Auch Gerhard Fuchs weiß um das „große psychologische“ Problem. „Dass sich auf einer Autobahn ein Lkw von links kommend einfädelt, dürfte für viele Autofahrer ungewohnt sein.“ Vor allem die sogenannte „Rückverschwenkung“ am Ende der Baustelle bereite den Experten Sorge. Die auf der linken Spur fahrenden Lkw hätten dort lediglich zwischen 400 und 500 Meter Platz, um auf die rechte Spur (zurück)wechseln zu können. „So ein Spurwechsel ist aber heikel und schwierig, weil Lastkraftwagen einen größeren toten Winkel haben.“

Insofern sind die Experten sich nicht sicher, ob die jetzt geplante Maßnahme am Ende wirklich zu einem Erfolg führt. „Der Spurwechsel kostet Leistung und kann auf der rechten Spur weiteren Rückstau erzeugen“, sagt Fuchs. Zudem ist so ein Vorgang aus Sicht der Verkehrssicherheit mit einem Restrisiko verbunden. „Sollte es während der Testphase zu einem schweren Unfall kommen, wird der Versuch sofort abgebrochen“, verspricht der Verkehrskoordinator.
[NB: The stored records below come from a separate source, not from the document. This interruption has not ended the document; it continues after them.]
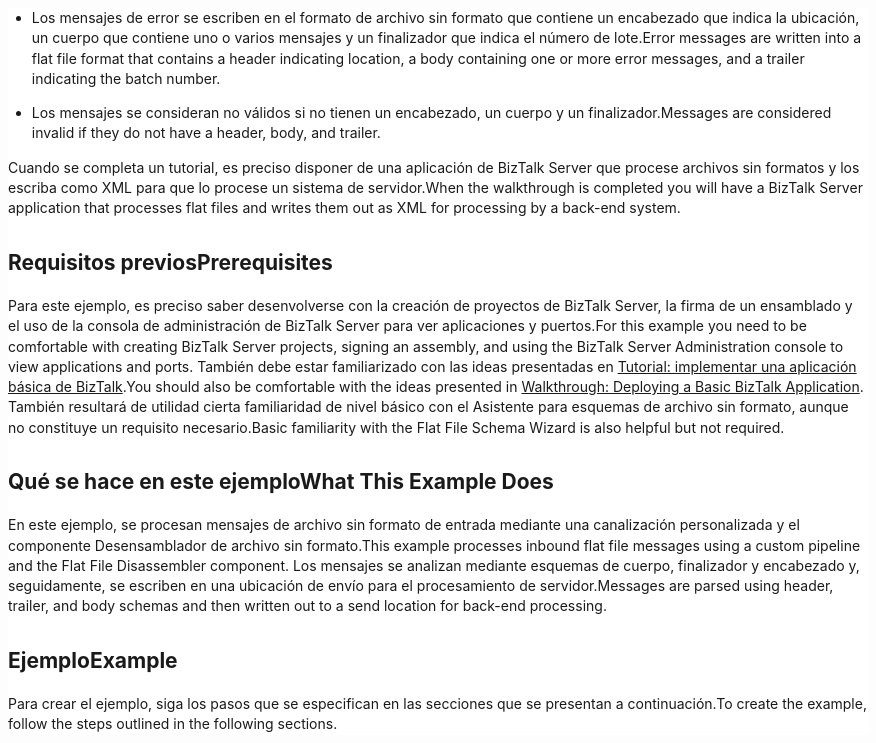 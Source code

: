 -   <span data-ttu-id="7f059-108">Los mensajes de error se escriben en el formato de archivo sin formato que contiene un encabezado que indica la ubicación, un cuerpo que contiene uno o varios mensajes y un finalizador que indica el número de lote.</span><span class="sxs-lookup"><span data-stu-id="7f059-108">Error messages are written into a flat file format that contains a header indicating location, a body containing one or more error messages, and a trailer indicating the batch number.</span></span>  
  
-   <span data-ttu-id="7f059-109">Los mensajes se consideran no válidos si no tienen un encabezado, un cuerpo y un finalizador.</span><span class="sxs-lookup"><span data-stu-id="7f059-109">Messages are considered invalid if they do not have a header, body, and trailer.</span></span>  
  
 <span data-ttu-id="7f059-110">Cuando se completa un tutorial, es preciso disponer de una aplicación de BizTalk Server que procese archivos sin formatos y los escriba como XML para que lo procese un sistema de servidor.</span><span class="sxs-lookup"><span data-stu-id="7f059-110">When the walkthrough is completed you will have a BizTalk Server application that processes flat files and writes them out as XML for processing by a back-end system.</span></span>  
  
## <a name="prerequisites"></a><span data-ttu-id="7f059-111">Requisitos previos</span><span class="sxs-lookup"><span data-stu-id="7f059-111">Prerequisites</span></span>  
 <span data-ttu-id="7f059-112">Para este ejemplo, es preciso saber desenvolverse con la creación de proyectos de BizTalk Server, la firma de un ensamblado y el uso de la consola de administración de BizTalk Server para ver aplicaciones y puertos.</span><span class="sxs-lookup"><span data-stu-id="7f059-112">For this example you need to be comfortable with creating BizTalk Server projects, signing an assembly, and using the BizTalk Server Administration console to view applications and ports.</span></span> <span data-ttu-id="7f059-113">También debe estar familiarizado con las ideas presentadas en [Tutorial: implementar una aplicación básica de BizTalk](../core/walkthrough-deploying-a-basic-biztalk-application.md).</span><span class="sxs-lookup"><span data-stu-id="7f059-113">You should also be comfortable with the ideas presented in [Walkthrough: Deploying a Basic BizTalk Application](../core/walkthrough-deploying-a-basic-biztalk-application.md).</span></span> <span data-ttu-id="7f059-114">También resultará de utilidad cierta familiaridad de nivel básico con el Asistente para esquemas de archivo sin formato, aunque no constituye un requisito necesario.</span><span class="sxs-lookup"><span data-stu-id="7f059-114">Basic familiarity with the Flat File Schema Wizard is also helpful but not required.</span></span>  
  
## <a name="what-this-example-does"></a><span data-ttu-id="7f059-115">Qué se hace en este ejemplo</span><span class="sxs-lookup"><span data-stu-id="7f059-115">What This Example Does</span></span>  
 <span data-ttu-id="7f059-116">En este ejemplo, se procesan mensajes de archivo sin formato de entrada mediante una canalización personalizada y el componente Desensamblador de archivo sin formato.</span><span class="sxs-lookup"><span data-stu-id="7f059-116">This example processes inbound flat file messages using a custom pipeline and the Flat File Disassembler component.</span></span> <span data-ttu-id="7f059-117">Los mensajes se analizan mediante esquemas de cuerpo, finalizador y encabezado y, seguidamente, se escriben en una ubicación de envío para el procesamiento de servidor.</span><span class="sxs-lookup"><span data-stu-id="7f059-117">Messages are parsed using header, trailer, and body schemas and then written out to a send location for back-end processing.</span></span>  
  
## <a name="example"></a><span data-ttu-id="7f059-118">Ejemplo</span><span class="sxs-lookup"><span data-stu-id="7f059-118">Example</span></span>  
 <span data-ttu-id="7f059-119">Para crear el ejemplo, siga los pasos que se especifican en las secciones que se presentan a continuación.</span><span class="sxs-lookup"><span data-stu-id="7f059-119">To create the example, follow the steps outlined in the following sections.</span></span>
Um das Risiko für die Verkehrsteilnehmer so gering wie möglich zu halten, werden bis zum Teststart die Verkehrsschilder überarbeitet. „Bislang interpretierten viele Autofahrer die Schilder so, dass die linke Spur gesperrt ist und wechselten auf die rechte Spur“, sagt Fuchs. Dadurch aber wurde der Stau noch länger.

Verstärkte Geschwindigkeitskon­trollen seien zunächst nicht vorgesehen, räumt Fuchs ein. Das liege auch daran, dass Blitzer zusätzlich Stau verursachten. ADAC-Experte Willms plädierte für permanente Geschwindigkeitskontrollen. Fuchs räumt ein, dass man auch mit der geplanten Maßnahme „keine komplett staufreie Baustelle schaffen wird“. Viel wäre erreicht, wenn der Stau künftig nicht mehr bis zum Elbtunnel reichen würde.

Zudem haben die Experten noch einen Pfeil im Köcher. „In anderen Bundesländern hat man mit der sogenannten Zuflussregulierung gute Erfahrungen gemacht“, sagt Fuchs. Dann regelt eine Ampel, wie viele Autos auf eine Autobahn auffahren dürfen.